This is a list of formulas which predict textual difficulty.

Overview

These are ways of finding out how hard a piece of writing is to understand (its textual difficulty).

The Dale–Chall formula

Edgar Dale, a professor of education at Ohio State University, was one of the first critics of Thorndike's vocabulary-frequency lists. He claimed that they did not distinguish between the different meanings that many words have. He created two new lists of his own. One, his "short list" of 769 easy words, was used by Irving Lorge in his formula. The other was his "long list" of 3,000 easy words, which were understood by 80 percent of fourth-grade students. In 1948, he incorporated this list in a formula which he developed with Jeanne S. Chall, who was to become the founder of the Harvard Reading Laboratory.

To apply the formula:

1. Select several 100-word samples throughout the text.
2. Compute the average sentence length in words (divide the number of words by the number of sentences).
3. Compute the percentage of words NOT on the Dale–Chall word list of 3,000 easy words.
4. Compute this equation

Raw Score = 0.1579PDW + 0.0496ASL + 3.6365

Where:

Raw Score = uncorrected reading grade of a student who can answer one-half of the test questions on a passage.
PDW = Percentage of Difficult Words not on the Dale–Chall word list.
ASL = Average Sentence Length

Finally, to compensate for the "grade-equivalent curve," apply the following chart for the Final Score:

Raw Score Final Score
4.9 and below Grade 4 and below
5.0 to 5.9 Grades 5–6
6.0 to 6.9 Grades 7–8
7.0 to 7.9 Grades 9–10
8.0 to 8.9 Grades 11–12
9.0 to 9.9 Grades 13–15 (college)
10 and above Grades 16 and above

Correlating 0.93 with comprehension as measured by reading tests, the Dale–Chall formula is the most reliable formula and is widely used in scientific research. Go to the Okapi Web site for a computerized version of this formula: Okapi

In 1995, Dale and Chall published a new version of their formula with an upgraded word list.

Fog

Uses affixes and personal pronouns.

Formula

$\mbox{Fog grade} = \frac{ \mbox{words} }{ \mbox{sentences} } + \frac{ \mbox{affixes}-\mbox{Personal Pronouns} }{ \frac{ \mbox{words} }{ \mbox{sentences} } }$

Gunning Fog

The Gunning Fog, sometimes Fog index, is a formula developed by Robert Gunning. It was first published in his book The Technique of Clear Writing in 1952. It became popular due to the easy which the score is calculated without a calculator.

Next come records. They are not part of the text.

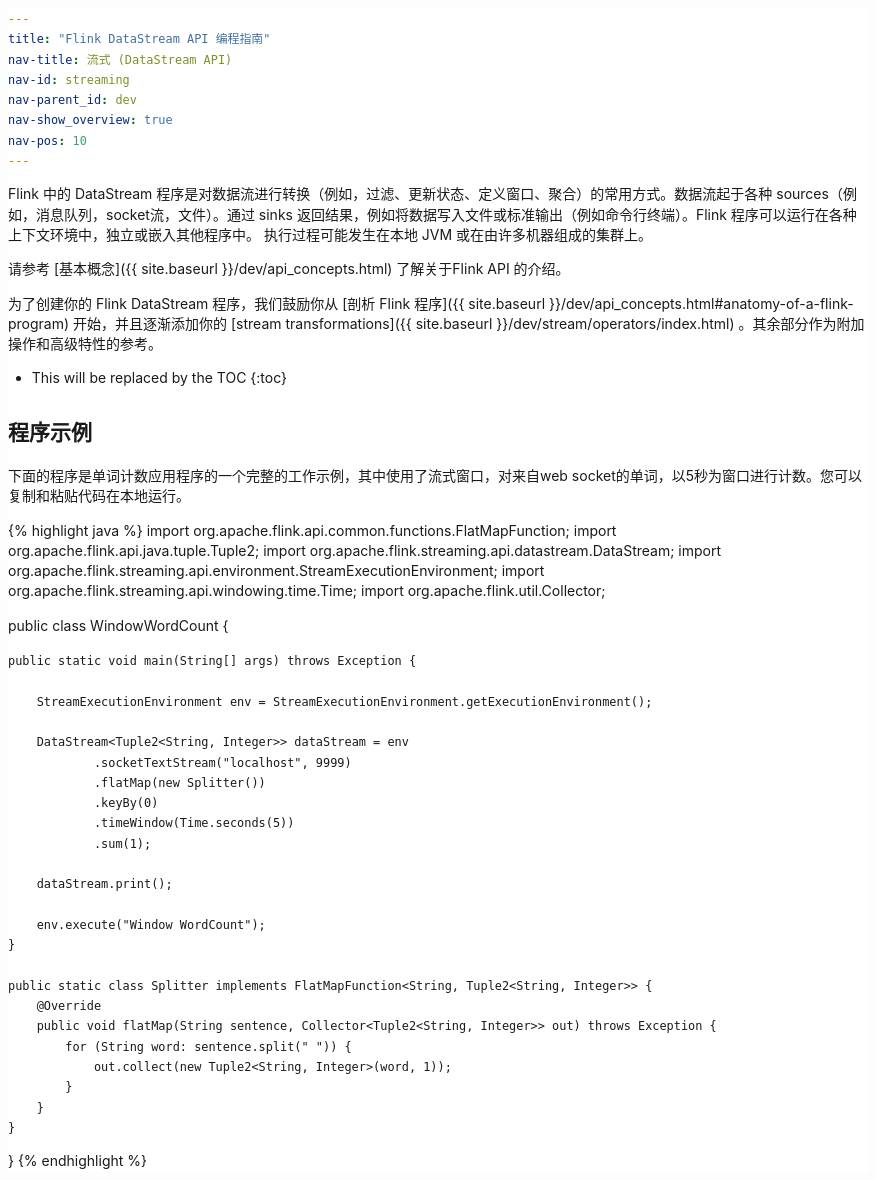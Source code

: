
 ```yaml
---
title: "Flink DataStream API 编程指南"
nav-title: 流式 (DataStream API)
nav-id: streaming
nav-parent_id: dev
nav-show_overview: true
nav-pos: 10
---
```



Flink 中的 DataStream 程序是对数据流进行转换（例如，过滤、更新状态、定义窗口、聚合）的常用方式。数据流起于各种 sources（例如，消息队列，socket流，文件）。通过 sinks 返回结果，例如将数据写入文件或标准输出（例如命令行终端）。Flink 程序可以运行在各种上下文环境中，独立或嵌入其他程序中。 执行过程可能发生在本地 JVM 或在由许多机器组成的集群上。

请参考 [基本概念]({{ site.baseurl }}/dev/api_concepts.html) 了解关于Flink API 的介绍。

为了创建你的 Flink DataStream 程序，我们鼓励你从 [剖析 Flink 程序]({{ site.baseurl }}/dev/api_concepts.html#anatomy-of-a-flink-program) 开始，并且逐渐添加你的 [stream transformations]({{ site.baseurl }}/dev/stream/operators/index.html) 。其余部分作为附加操作和高级特性的参考。

* This will be replaced by the TOC
{:toc}

## 程序示例

下面的程序是单词计数应用程序的一个完整的工作示例，其中使用了流式窗口，对来自web socket的单词，以5秒为窗口进行计数。您可以复制和粘贴代码在本地运行。

<div class="codetabs" markdown="1">
<div data-lang="java" markdown="1">

{% highlight java %}
import org.apache.flink.api.common.functions.FlatMapFunction;
import org.apache.flink.api.java.tuple.Tuple2;
import org.apache.flink.streaming.api.datastream.DataStream;
import org.apache.flink.streaming.api.environment.StreamExecutionEnvironment;
import org.apache.flink.streaming.api.windowing.time.Time;
import org.apache.flink.util.Collector;

public class WindowWordCount {

    public static void main(String[] args) throws Exception {

        StreamExecutionEnvironment env = StreamExecutionEnvironment.getExecutionEnvironment();

        DataStream<Tuple2<String, Integer>> dataStream = env
                .socketTextStream("localhost", 9999)
                .flatMap(new Splitter())
                .keyBy(0)
                .timeWindow(Time.seconds(5))
                .sum(1);

        dataStream.print();

        env.execute("Window WordCount");
    }

    public static class Splitter implements FlatMapFunction<String, Tuple2<String, Integer>> {
        @Override
        public void flatMap(String sentence, Collector<Tuple2<String, Integer>> out) throws Exception {
            for (String word: sentence.split(" ")) {
                out.collect(new Tuple2<String, Integer>(word, 1));
            }
        }
    }

}
{% endhighlight %}
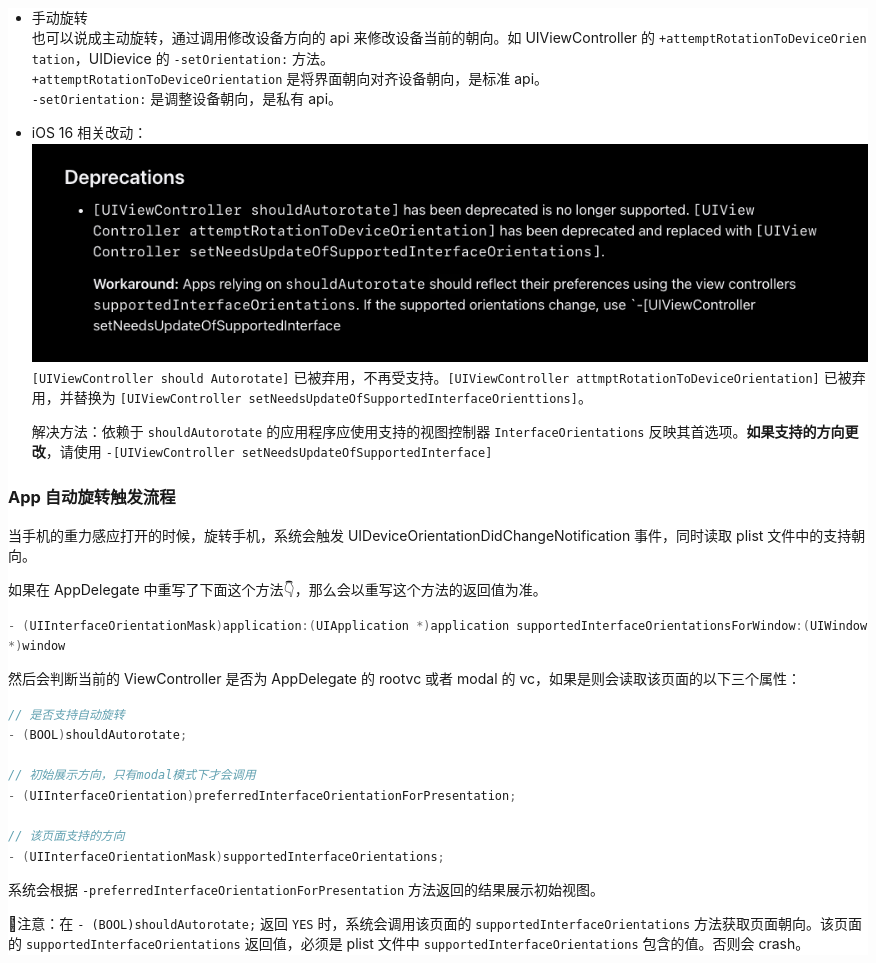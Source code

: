 * 手动旋转  
  也可以说成主动旋转，通过调用修改设备方向的 api 来修改设备当前的朝向。如 UIViewController 的 `+attemptRotationToDeviceOrientation`，UIDievice 的 `-setOrientation:` 方法。  
  `+attemptRotationToDeviceOrientation` 是将界面朝向对齐设备朝向，是标准 api。  
  `-setOrientation:` 是调整设备朝向，是私有 api。

* iOS 16 相关改动：
![Orientation01](iOS横竖屏/Orientation01.png)
 `[UIViewController should Autorotate]` 已被弃用，不再受支持。`[UIViewController attmptRotationToDeviceOrientation]` 已被弃用，并替换为 `[UIViewController setNeedsUpdateOfSupportedInterfaceOrienttions]`。  

  解决方法：依赖于 `shouldAutorotate` 的应用程序应使用支持的视图控制器 `InterfaceOrientations` 反映其首选项。**如果支持的方向更改**，请使用 `-[UIViewController setNeedsUpdateOfSupportedInterface]`

### App 自动旋转触发流程

当手机的重力感应打开的时候，旋转手机，系统会触发 UIDeviceOrientationDidChangeNotification 事件，同时读取 plist 文件中的支持朝向。

如果在 AppDelegate 中重写了下面这个方法👇，那么会以重写这个方法的返回值为准。

```swift
- (UIInterfaceOrientationMask)application:(UIApplication *)application supportedInterfaceOrientationsForWindow:(UIWindow *)window
```

然后会判断当前的 ViewController 是否为 AppDelegate 的 rootvc 或者 modal 的 vc，如果是则会读取该页面的以下三个属性：

```swift
// 是否支持自动旋转
- (BOOL)shouldAutorotate;

// 初始展示方向，只有modal模式下才会调用
- (UIInterfaceOrientation)preferredInterfaceOrientationForPresentation;

// 该页面支持的方向
- (UIInterfaceOrientationMask)supportedInterfaceOrientations;
```

系统会根据 `-preferredInterfaceOrientationForPresentation` 方法返回的结果展示初始视图。  

📢注意：在 `- (BOOL)shouldAutorotate;` 返回 `YES` 时，系统会调用该页面的 `supportedInterfaceOrientations` 方法获取页面朝向。该页面的 `supportedInterfaceOrientations` 返回值，必须是 plist 文件中 `supportedInterfaceOrientations` 包含的值。否则会 crash。
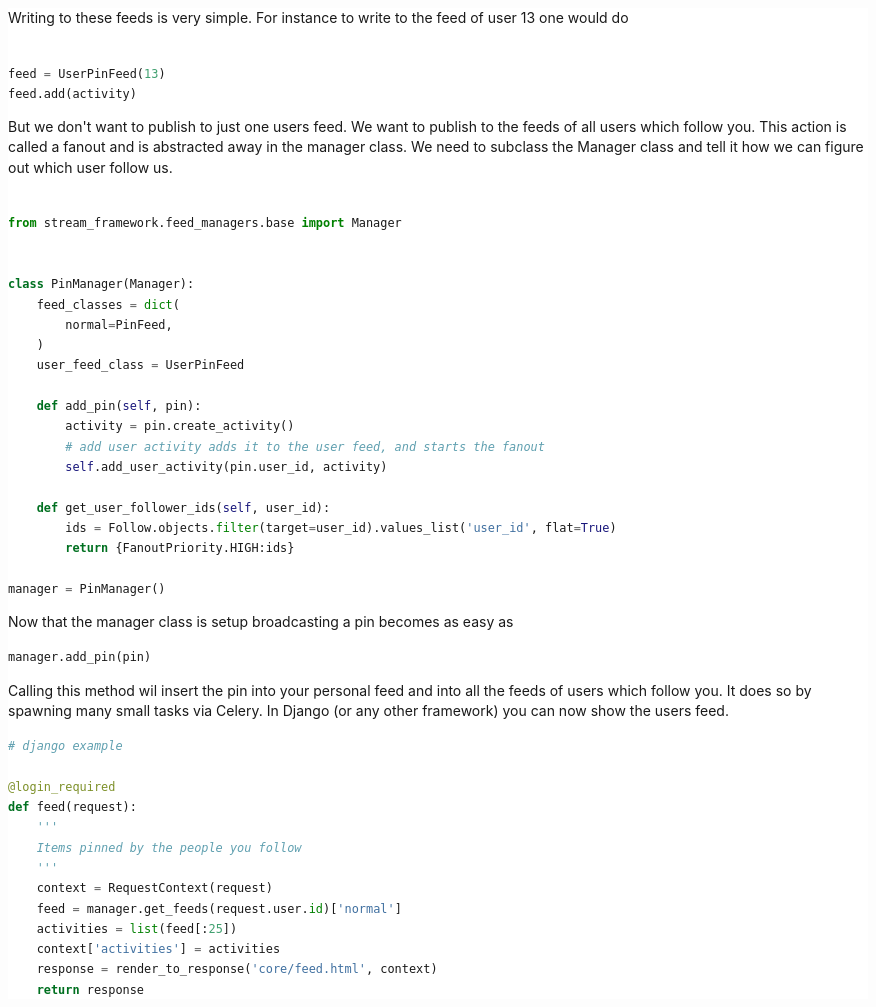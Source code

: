 Writing to these feeds is very simple. For instance to write to the feed of user 13 one would do

```python

feed = UserPinFeed(13)
feed.add(activity)
```

But we don't want to publish to just one users feed. We want to publish to the feeds of all users which follow you.
This action is called a fanout and is abstracted away in the manager class.
We need to subclass the Manager class and tell it how we can figure out which user follow us.

```python

from stream_framework.feed_managers.base import Manager


class PinManager(Manager):
    feed_classes = dict(
        normal=PinFeed,
    )
    user_feed_class = UserPinFeed
    
    def add_pin(self, pin):
        activity = pin.create_activity()
        # add user activity adds it to the user feed, and starts the fanout
        self.add_user_activity(pin.user_id, activity)

    def get_user_follower_ids(self, user_id):
        ids = Follow.objects.filter(target=user_id).values_list('user_id', flat=True)
        return {FanoutPriority.HIGH:ids}
    
manager = PinManager()
```

Now that the manager class is setup broadcasting a pin becomes as easy as

```python
manager.add_pin(pin)
```

Calling this method wil insert the pin into your personal feed and into all the feeds of users which follow you.
It does so by spawning many small tasks via Celery. In Django (or any other framework) you can now show the users feed.

```python
# django example

@login_required
def feed(request):
    '''
    Items pinned by the people you follow
    '''
    context = RequestContext(request)
    feed = manager.get_feeds(request.user.id)['normal']
    activities = list(feed[:25])
    context['activities'] = activities
    response = render_to_response('core/feed.html', context)
    return response

```


[fashiolista]: http://www.fashiolista.com/
[stream]: http://getstream.io/
[blog]: http://blog.getstream.io/post/98149880113/introducing-the-stream-framework
[stream_js]: https://github.com/tschellenbach/stream-js
[stream_python]: https://github.com/tschellenbach/stream-python
[stream_php]: https://github.com/tbarbugli/stream-php
[stream_ruby]: https://github.com/tbarbugli/stream-ruby
[fashiolista_flat]: http://www.fashiolista.com/feed/?feed_type=F
[fashiolista_aggregated]: http://www.fashiolista.com/feed/?feed_type=A
[fashiolista_notification]: http://www.fashiolista.com/my_style/notification/
[example_app_link]: https://github.com/tbarbugli/stream_framework_example
[twitter_2013]: http://highscalability.com/blog/2013/7/8/the-architecture-twitter-uses-to-deal-with-150m-active-users.html
[etsy]: http://www.slideshare.net/danmckinley/etsy-activity-feeds-architecture/
[linkedin]: https://engineering.linkedin.com/blog/2016/03/followfeed--linkedin-s-feed-made-faster-and-smarter
[facebook]: http://www.infoq.com/presentations/Facebook-Software-Stack
[djproject]: http://justquick.github.com/django-activity-stream/
[activity_stream]: http://activitystrea.ms/specs/atom/1.0/
[quora]: http://www.quora.com/What-are-best-practices-for-building-something-like-a-News-Feed?q=news+feeds
[quora2]: http://www.quora.com/What-are-the-scaling-issues-to-keep-in-mind-while-developing-a-social-network-feed
[redisruby]: http://blog.waxman.me/how-to-build-a-fast-news-feed-in-redis
[friendfeed]: http://backchannel.org/blog/friendfeed-schemaless-mysql
[thoonk]: http://blog.thoonk.com/
[yahoo]: http://jeffterrace.com/docs/feeding-frenzy-sigmod10-web.pdf
[twitter]: http://www.slideshare.net/nkallen/q-con-3770885
[instagram]: http://planetcassandra.org/blog/post/instagram-making-the-switch-to-cassandra-from-redis-75-instasavings
[etsy_relevancy]: http://mimno.infosci.cornell.edu/info6150/readings/p1640-hu.pdf
[zite]: http://blog.zite.com/2012/01/11/zite-under-the-hood/
[es]: https://speakerdeck.com/viadeoteam/a-personalized-news-feed
[xing]: https://www.youtube.com/watch?v=38yKu5HR-tM
[yammer]: http://basho.com/posts/business/riak-and-scala-at-yammer/
[mellowmorning_example]: http://www.mellowmorning.com/2013/10/18/scalable-pinterest-tutorial-feedly-redis/
[Documentation]: https://stream-framework.readthedocs.org/
[Bug Tracker]: https://github.com/tschellenbach/Stream-Framework/issues
[Code]: http://github.com/tschellenbach/Stream-Framework
[Travis CI]: http://travis-ci.org/tschellenbach/Stream-Framework/
[Stackoverflow]: http://stackoverflow.com/questions/tagged/stream-framework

The formula has been criticized as it uses only sentence length. The critics argue that texts created with the formula will use shorter sentences without using simpler words. However, this criticism confuses prediction of difficulty with production of prose (writing). The role of readability tests is to predict difficulty; writing better prose is quite another matter. As discussed in prose difficulty, sentence length is an index of syntactical difficulty.

Formula

$\mbox{Gunning Fog grade} = 0.4 \times \left [ \frac{ \mbox{words} }{ \mbox{sentences} } + \left ( 100 \times \frac{ \mbox{hard words} }{\mbox{words}} \right ) \right ]$

Where:

• words is number of words
• sentences is number of sentences
• hard words is the number of word with 3 or more syllables (excluding endings) which are not names or compound words

Spache

The Spache method compares words in a text to a list of words which are familiar in everyday writing. The words that are not on the list are called unfamiliar. The number of words per sentence are counted. This number and the percentage of unfamiliar words is put into a formula. The result is a reading age. Someone of this age should be able to read the text. It is designed to work on texts for children in primary education or grades from 1st to 7th.

Formula

$\mbox{Spache grade} = \left ( 0.141 \times \frac{ \mbox{words} }{ \mbox{sentences} }\right )+ \left ( 0.086 \times \frac{ \mbox{unfamiliar words} }{ \mbox{words} } \right ) + 0.839$

In 1974 Spache revised his Formula to:

$\mbox{Spache grade (revised)} = \left ( 0.121 \times \frac{ \mbox{words} }{ \mbox{sentences} }\right )+ \left ( 0.082 \times \frac{ \mbox{unfamiliar words} }{ \mbox{words} } \right ) + 0.659$

Coleman-Liau Index

Formula

The calculations are performed in two steps. The first step finds the Estimated Close Percentage. The second step calculates the actual grade.

$\begin{array}{lcl} \mbox{ECP} = 141.8401 - \left ( 0.214590 \times \mbox{characters} \right ) + \left ( 1.079812 \times \mbox{sentences} \right )\\ \mbox{CLI} = \left ( -27.4004 \times \frac{\mbox{ECP}}{100} \right ) + 23.06395 \end{array}$

A simple version also exists that is not as accurate:

$\mbox{CLI} = \left ( 5.88 \times \frac{\mbox{characters}}{\mbox{words}} \right ) - \left ( 29.5 \times \frac{ \mbox{sentences} }{ \mbox{words} } \right ) - 15.8$

The Automated Readability Index was designed for real-time computing of readability for the electric typewriter.

Formula

$\mbox{ARI} = 4.71 \times \frac{ \mbox{letters} }{ \mbox{words} } + 0.50 \times \frac{ \mbox{words} }{ \mbox{sentences} } - 21.43$

SMOG

The SMOG formula is a way of estimating the difficulty of writing. It was developed G. Harry McLaughlin in 1969 to make calculations as simple as possible. It has a high correlation 0.985 or 0.97% accuracy of the score to the actual grade at which students where able to fully understand the piece of writing.

Like Gunning-Fog the formula uses words which have 3 or more syllables as an indicator for hardness; these words are said to be polysyllabic.

Formula

The original formula was given for a 30 sentence samples, which is:

$\mbox{SMOG grade} = 1.0430 \sqrt{ \mbox{hard words in 30 sentences} } \ + 3.1291$

This can be adjusted to work with any number of sentences:

$\mbox{SMOG grade} = 1.0430 \sqrt{ \mbox{hard words} \times \frac{30}{ \mbox{sentences} } } \ + 3.1291$

McLaughlin also created directions for an approximate version which can be done with just mental math.

1. Count the number of words with 3 or more syllables, excluding names, in a set of 30 sentences
2. Take the square root of the nearest perfect square
3. Add 3 to get the estimated SMOG grade